Método de Leitura e Escrita de João de Deus
Sendo que o homem não chega espontaneamente a descobrir a estrutura fonética da língua, alguns autores defendem actualmente que o sucesso do ensino da leitura no ensino alfabético reside, exactamente em ajudar criança a captar a existência dos fonemas, que são as unidades mínimas e abstraías da língua (Clement 1987).
João de Deus já tinha interiorizado no seu método estas noções agora preconizadas. Vejamos o que ele diz na 3a lição da Cartilha Maternal, e no seu guia prático: "temos achado útil cobrir e descobrir alternativamente o v, nas palavras vai, via, etc, fazendo ler ora ai, ora vai, ... a fim de certificar o principiante do papel que o v representa na escrita..."
Outro aspecto que marca a actualidade do método são as recomendações que faz aos professores, para que ajudem as crianças a sentir o funcionamento dos seus órgãos fonadores para melhor entenderem a imagem sonora e para uma melhor consciencialização da noção de fonema e da sequência de sons nas palavras. A respeito do 1, por exemplo, João de Deus diz que "uma indicação podeis fazer muito clara e profícua, ao vosso aluno, e é que deixe a língua pegada ao céu da boca. Por um dos muitos mistérios da palavra, assim se profere elegantemente o l final, ou posterior à voz".
O Método João de Deus segue uma via completamente original, quando apresenta as dificuldades da língua de uma forma gradual, numa progressão pedagógica que constitui um verdadeiro estudo da língua portuguesa. Assim verificamos que desde a primeira lição a criança é convidada e estimulada a ser "analista da linguagem", isto porque desde a primeira lição a criança tem um papel activo na descoberta de que a posição da letra na palavra determina o seu valor sonoro.

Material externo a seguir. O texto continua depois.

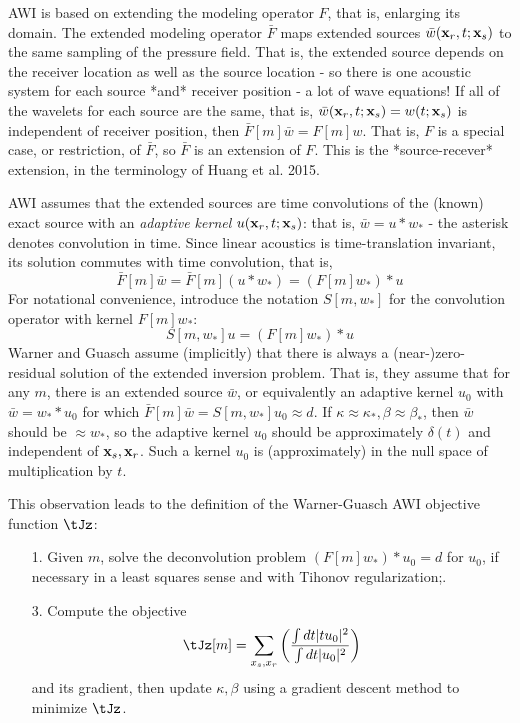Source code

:AWI is based on extending the modeling operator $F$, that is, enlarging its domain.
The extended modeling operator ${\bar F}$ maps extended sources $\bar{w}({\bf x}_r,t;{\bf x}_s)$ to the same sampling of the pressure field. That is, the extended source depends on the receiver location as well as the source location - so there is one acoustic system for each source *and* receiver position - a lot of wave equations! If all of the wavelets for each source are the same, that is, ${\bar w}({\bf x}_r,t;{\bf x}_s) = w(t;{\bf x}_s)$ is independent of receiver position, then ${\bar F}[m]\bar{w} = F[m]w$. That is, $F$ is a special case, or restriction, of ${\bar F}$, so ${\bar F}$ is an extension of $F$. This is the *source-recever* extension, in the terminology of Huang et al. 2015. 

AWI assumes that the extended sources are time convolutions of the (known) exact source with an {\em adaptive kernel} $u({\bf x}_r,t;{\bf x}_s)$: that is, $\bar{w} = u * w_*$ - the asterisk denotes convolution in time. Since linear acoustics is time-translation invariant, its solution commutes with time convolution, that is,
$$
\bar{F}[m]\bar{w} = \bar{F}[m](u* w_*) = (F[m]w_*)*u
$$
For notational convenience, introduce the notation $S[m,w_*]$ for the convolution operator with kernel $F[m]w_*$:
\begin{equation}
  \label{eqn:defs}
  S[m,w_*]u = (F[m]w_*)*u
\end{equation}
Warner and Guasch assume (implicitly) that there is always a (near-)zero-residual solution of the extended inversion problem. That is, they assume that for any $m$, there is an extended source $\bar{w}$, or equivalently an adaptive kernel $u_0$ with $\bar{w} = w_**u_0$ for which $\bar{F}[m]\bar{w} = S[m,w_*]u_0\approx d$. If $\kappa \approx \kappa_*, \beta \approx \beta_*$, then $\bar{w}$ should be $\approx w_*$, so the adaptive kernel $u_0$ should be approximately $\delta(t)$ and independent of ${\bf x}_s,{\bf x}_r$. Such a kernel $u_0$ is (approximately) in the null space of multiplication by $t$.

This observation leads to the definition of the Warner-Guasch AWI objective function $\tJz$:

\begin{itemize}
\item[1. ]Given $m$, solve the deconvolution problem $(F[m]w_*)*u_0 = d$ for $u_0$, if necessary in a least squares sense and with Tihonov regularization;. 
\item[3. ]Compute the objective 
  \begin{equation}
    \label{eqn:tJz}
    \tJz[m] = \sum_{x_s,x_r} \left(\frac{\int dt |tu_0|^2}{\int dt |u_0|^2}\right)
  \end{equation}
and its gradient, then update $\kappa,\beta$ using a gradient descent method to minimize $\tJz$.
\end{itemize}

A criança é levada a entrar num jogo, do qual vai aprendendo regras e vai evoluindo de uma forma construtiva. O processo inicia-se com a visão das letras, seguindo-se os sons correspondentes, a leitura de palavras e a pronunciação destas como entidades globais com significado próprio.
Cada letra consoante é incluída numa lição em que estão reunidos os seus diferentes valores, as letras consoantes são ordenadas em função do seu número de valores, sendo ensinadas primeiro as que correspondem foneticamente a fricativas "certas", ou seja aquelas que só tem uma leitura, um valor, um som. Assim, e depois de apresentar as vogais, sem as quais não há palavras, as primeiras letras consoantes " certas" que se ensinam são v, f, j, (constritivas - fricativas) cujo valor se pode proferir e prolongar. Depois o t, d, b, p, (oclusivas), que resultam de uma obstrução total da saída do ar, não tendo por isso, valor proferível. Depois aparecem a constritiva lateral 1 e a oclusiva q. Só depois aparecem as consoantes "incertas", aquelas que têm mais do que um valor, mais do que um som, conforme a sua posição na palavra, são elas: c , g, r, z, s, x, m, n. Nesta metodologia são respeitados os postulados da psicologia, partindo-se sempre do mais simples para o mais complexo.
Em resumo, este método acentua o aspecto da compreensão, salienta as funções da memória, da atenção e do processamento mental da informação durante a leitura. As palavras que a criança lê , activam esquemas da sua memória que a auxiliam na compreensão do seu significado. Desta forma a criança consegue fazer a integração das palavras lidas em contextos do mundo real.